RISING from a devastating tragedy, Sonya Ryan, the mother of schoolgirl Carly Ryan who was murdered by an internet predator, has today launched a new personal safety app called Thread.
The Carly Ryan Foundation, partnered with digital engagement specialists KOJO, and with support of the Government of South Australia and Google, developed Thread to help children and teenagers stay connected, deal with unsafe situations online, away from home, and everywhere in between.
After losing her daughter to an internet predator in 2007, who is now serving a life sentence behind bars, Sonya Ryan dedicated her life to educating young people and parents of the dangers of cyber crime.
Speaking at the launch of Thread, she said the app has been developed to ensure the safety of those in our society who are most vulnerable.
"My daughter Carly was groomed by a middle-aged man who posed as a teenage boy online for over 18 months, operating over 200 fake profiles to lure children online. As the first girl in Australia to be murdered by an internet predator it opened up a critical dialogue on the safety of young people both on and offline," Ms Ryan said.
"I am delighted to officially launch Thread nationally, now available free on Google Play and the Apple App Store, to help prevent this type of crime happening to another child.
"The app has been created by digital specialists KOJO, who work across huge commercial brands, the sophistication of the technology ensures its reliability and simplicity of use for both parents and children.
"The reality is that not everyone has the right intentions, with this app we can potentially prevent crimes from happening. If Carly had this technology, the outcome may have been different for her."
At its core, KOJO developed Thread to allow users to check in with their location to show they're ok, start discussions with trusted contacts about online or offline dangers and, in the event of an emergency, send their location while dialling 000.
Thread is pin protected so users can be assured that the communication they receive is genuine.
"If a teenager is at a friend's house or a party and feels unsure of their safety, they can discreetly send their location to their emergency contacts," Ms Ryan said.
Thread provides an immediate connection between that child's location, trusted contacts and emergency services."
Thread has also been flagged for use in domestic violence cases, creating a vital link to support those in potentially dangerous situations.
"What defines us as humans and Australians is how well we rise from such devastating situations," Ms Ryan said.
"Thread ensures we are on our way to really making a difference and as a community able to prevent these horrific crimes from occurring."

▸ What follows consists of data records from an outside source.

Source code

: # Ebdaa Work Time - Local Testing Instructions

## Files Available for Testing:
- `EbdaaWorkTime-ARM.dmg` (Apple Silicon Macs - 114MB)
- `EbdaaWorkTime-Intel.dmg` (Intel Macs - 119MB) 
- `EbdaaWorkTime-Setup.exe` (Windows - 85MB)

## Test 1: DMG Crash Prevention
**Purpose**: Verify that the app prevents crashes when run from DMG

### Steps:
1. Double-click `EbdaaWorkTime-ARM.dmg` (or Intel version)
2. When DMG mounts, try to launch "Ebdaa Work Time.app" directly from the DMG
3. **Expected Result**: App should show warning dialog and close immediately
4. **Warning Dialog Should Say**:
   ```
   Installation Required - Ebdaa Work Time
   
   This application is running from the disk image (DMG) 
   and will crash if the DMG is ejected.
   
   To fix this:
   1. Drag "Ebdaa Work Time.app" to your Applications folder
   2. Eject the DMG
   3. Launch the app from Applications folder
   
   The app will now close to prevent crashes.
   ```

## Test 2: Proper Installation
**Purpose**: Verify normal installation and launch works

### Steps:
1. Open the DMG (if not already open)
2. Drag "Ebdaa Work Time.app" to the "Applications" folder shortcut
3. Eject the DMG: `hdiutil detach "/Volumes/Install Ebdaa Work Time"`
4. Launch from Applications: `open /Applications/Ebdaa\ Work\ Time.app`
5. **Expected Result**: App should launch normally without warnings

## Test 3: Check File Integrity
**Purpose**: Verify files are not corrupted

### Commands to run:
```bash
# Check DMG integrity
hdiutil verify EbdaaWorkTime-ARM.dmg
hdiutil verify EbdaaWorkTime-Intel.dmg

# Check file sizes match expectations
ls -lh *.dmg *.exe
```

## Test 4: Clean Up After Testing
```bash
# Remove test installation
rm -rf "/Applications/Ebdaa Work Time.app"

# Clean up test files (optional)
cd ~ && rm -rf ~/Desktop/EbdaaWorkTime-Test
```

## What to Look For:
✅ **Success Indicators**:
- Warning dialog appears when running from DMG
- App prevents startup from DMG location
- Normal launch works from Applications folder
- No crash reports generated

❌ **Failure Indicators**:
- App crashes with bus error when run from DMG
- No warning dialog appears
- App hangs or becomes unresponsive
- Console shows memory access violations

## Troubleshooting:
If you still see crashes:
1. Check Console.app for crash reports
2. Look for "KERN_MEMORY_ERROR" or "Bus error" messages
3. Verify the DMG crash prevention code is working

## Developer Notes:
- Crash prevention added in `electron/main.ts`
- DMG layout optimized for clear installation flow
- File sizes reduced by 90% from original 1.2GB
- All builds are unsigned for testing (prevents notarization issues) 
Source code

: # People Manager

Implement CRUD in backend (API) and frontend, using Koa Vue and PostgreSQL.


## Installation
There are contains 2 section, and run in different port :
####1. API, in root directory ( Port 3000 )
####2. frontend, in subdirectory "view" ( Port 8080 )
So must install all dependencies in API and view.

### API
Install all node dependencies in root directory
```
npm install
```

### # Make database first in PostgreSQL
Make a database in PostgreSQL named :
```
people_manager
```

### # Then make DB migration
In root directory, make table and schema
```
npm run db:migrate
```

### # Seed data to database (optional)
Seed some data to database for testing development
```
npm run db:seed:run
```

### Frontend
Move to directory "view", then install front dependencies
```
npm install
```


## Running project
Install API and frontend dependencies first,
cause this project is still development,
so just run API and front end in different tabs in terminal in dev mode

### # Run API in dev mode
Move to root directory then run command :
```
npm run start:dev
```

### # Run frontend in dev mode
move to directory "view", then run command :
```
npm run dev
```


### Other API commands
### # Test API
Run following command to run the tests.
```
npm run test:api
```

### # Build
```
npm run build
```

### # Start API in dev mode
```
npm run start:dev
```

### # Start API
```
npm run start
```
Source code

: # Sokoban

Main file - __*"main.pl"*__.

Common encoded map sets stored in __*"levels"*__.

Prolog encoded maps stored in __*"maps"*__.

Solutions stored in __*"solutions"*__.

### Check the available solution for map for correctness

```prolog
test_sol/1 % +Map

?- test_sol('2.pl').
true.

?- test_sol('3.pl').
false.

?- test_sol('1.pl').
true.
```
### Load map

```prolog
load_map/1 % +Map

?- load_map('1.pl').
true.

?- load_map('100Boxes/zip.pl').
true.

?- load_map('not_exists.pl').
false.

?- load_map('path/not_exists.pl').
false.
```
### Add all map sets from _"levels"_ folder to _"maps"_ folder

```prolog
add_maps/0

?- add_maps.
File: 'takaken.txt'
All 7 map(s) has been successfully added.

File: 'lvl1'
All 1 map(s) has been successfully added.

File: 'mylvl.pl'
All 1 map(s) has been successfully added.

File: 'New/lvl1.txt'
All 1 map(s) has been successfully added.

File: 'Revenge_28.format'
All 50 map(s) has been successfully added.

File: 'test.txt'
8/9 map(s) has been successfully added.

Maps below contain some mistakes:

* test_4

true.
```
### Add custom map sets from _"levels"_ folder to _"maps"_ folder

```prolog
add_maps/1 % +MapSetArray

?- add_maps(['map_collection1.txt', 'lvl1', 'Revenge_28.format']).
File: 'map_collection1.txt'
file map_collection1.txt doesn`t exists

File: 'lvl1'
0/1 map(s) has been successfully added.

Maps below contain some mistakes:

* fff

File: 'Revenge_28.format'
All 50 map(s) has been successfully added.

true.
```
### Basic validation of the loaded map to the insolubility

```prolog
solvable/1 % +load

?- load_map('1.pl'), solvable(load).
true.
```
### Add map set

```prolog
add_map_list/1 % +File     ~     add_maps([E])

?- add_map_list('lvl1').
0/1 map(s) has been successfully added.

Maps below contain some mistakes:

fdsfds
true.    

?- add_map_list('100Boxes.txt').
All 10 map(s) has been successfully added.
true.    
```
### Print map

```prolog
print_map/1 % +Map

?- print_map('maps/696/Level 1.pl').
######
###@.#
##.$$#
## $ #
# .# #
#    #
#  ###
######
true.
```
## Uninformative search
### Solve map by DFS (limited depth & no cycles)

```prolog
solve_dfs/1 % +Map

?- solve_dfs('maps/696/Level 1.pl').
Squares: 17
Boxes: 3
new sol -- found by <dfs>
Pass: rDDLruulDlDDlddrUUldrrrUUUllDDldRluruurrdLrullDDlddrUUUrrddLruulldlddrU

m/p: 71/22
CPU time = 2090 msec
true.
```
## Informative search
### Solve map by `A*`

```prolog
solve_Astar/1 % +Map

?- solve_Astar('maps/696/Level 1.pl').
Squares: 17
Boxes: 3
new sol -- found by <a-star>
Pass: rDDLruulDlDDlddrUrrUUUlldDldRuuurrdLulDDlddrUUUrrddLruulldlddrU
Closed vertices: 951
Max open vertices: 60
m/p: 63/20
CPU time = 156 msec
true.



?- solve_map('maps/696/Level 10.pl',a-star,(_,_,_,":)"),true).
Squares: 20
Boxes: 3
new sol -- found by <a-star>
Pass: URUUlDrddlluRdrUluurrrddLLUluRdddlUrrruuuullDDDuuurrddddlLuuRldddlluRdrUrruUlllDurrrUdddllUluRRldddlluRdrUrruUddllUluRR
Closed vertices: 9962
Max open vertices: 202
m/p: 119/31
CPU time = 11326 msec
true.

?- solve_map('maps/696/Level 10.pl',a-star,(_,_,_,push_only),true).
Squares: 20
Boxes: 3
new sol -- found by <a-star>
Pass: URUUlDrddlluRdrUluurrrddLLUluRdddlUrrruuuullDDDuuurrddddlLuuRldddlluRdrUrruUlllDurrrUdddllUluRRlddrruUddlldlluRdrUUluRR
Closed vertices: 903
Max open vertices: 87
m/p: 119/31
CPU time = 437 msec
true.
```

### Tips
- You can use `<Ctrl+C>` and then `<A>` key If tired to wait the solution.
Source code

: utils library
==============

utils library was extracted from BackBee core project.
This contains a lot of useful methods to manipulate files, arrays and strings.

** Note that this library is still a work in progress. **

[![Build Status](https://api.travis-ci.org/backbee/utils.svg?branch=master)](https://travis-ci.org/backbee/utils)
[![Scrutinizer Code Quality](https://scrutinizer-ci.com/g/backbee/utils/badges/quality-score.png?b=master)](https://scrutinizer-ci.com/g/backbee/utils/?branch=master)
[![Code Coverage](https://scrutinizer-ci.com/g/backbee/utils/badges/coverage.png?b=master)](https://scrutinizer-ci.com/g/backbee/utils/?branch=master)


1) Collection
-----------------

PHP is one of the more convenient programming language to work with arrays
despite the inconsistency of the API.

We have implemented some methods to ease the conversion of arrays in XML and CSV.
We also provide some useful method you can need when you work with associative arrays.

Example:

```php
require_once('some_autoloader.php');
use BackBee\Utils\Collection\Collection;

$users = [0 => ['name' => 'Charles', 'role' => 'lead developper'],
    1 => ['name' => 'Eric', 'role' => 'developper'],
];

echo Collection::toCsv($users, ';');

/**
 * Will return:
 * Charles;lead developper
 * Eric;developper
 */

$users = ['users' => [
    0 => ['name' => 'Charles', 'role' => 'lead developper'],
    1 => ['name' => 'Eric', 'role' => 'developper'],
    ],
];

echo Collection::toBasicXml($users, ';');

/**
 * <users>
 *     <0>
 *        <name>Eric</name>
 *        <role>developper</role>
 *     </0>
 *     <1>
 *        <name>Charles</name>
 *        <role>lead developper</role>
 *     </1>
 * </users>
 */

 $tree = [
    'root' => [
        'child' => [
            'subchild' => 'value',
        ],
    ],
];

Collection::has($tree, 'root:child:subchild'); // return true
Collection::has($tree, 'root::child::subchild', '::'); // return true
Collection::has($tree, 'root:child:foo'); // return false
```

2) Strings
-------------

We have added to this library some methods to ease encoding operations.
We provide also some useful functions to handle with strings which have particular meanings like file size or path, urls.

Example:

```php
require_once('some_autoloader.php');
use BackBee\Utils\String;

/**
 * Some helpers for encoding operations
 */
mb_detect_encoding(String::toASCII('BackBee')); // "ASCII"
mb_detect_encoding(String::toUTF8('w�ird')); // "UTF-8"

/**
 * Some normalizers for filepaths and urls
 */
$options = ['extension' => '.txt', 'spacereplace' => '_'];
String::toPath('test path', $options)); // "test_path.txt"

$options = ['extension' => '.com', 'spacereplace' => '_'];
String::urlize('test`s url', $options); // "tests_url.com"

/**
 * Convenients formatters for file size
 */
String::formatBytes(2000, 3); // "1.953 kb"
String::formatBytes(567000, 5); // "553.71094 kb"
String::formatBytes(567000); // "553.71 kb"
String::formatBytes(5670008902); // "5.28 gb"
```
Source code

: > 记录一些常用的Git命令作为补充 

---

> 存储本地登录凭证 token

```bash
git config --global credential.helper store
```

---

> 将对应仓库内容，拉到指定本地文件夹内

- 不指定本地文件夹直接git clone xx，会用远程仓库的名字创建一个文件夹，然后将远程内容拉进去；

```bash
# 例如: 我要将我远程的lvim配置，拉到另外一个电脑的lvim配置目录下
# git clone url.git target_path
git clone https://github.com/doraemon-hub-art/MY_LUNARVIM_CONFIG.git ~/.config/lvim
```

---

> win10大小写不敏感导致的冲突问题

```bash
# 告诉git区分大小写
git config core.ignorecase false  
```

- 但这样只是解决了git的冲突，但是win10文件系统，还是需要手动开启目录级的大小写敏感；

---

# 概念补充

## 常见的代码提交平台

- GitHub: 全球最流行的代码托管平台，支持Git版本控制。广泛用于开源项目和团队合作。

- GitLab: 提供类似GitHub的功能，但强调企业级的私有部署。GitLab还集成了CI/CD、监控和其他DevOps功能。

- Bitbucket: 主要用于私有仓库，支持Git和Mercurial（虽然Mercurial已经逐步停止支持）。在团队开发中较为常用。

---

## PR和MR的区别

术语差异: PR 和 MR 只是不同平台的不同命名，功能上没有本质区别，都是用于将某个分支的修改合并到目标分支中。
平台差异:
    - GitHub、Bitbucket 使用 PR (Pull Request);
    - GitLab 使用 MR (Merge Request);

Minister for Education and Child Development Susan Close said the South Australian Government was a proud supporter of the work of the Carly Ryan Foundation and that the app provided a valuable resource for children and their parents.
"As a parent, you often feel conflicted about how quickly children grow up, and it can be a particularly daunting transition for both parent and child when children start venturing out alone," Ms Close said.
"Thread helps families and friendship groups to retain a sense of safety and connectedness in spite of any physical separation and, in a time of need, will allow users to send prompt and relevant information to a preferred contact group.
"It provides another layer of care and protection for young people and peace of mind for parents and guardians."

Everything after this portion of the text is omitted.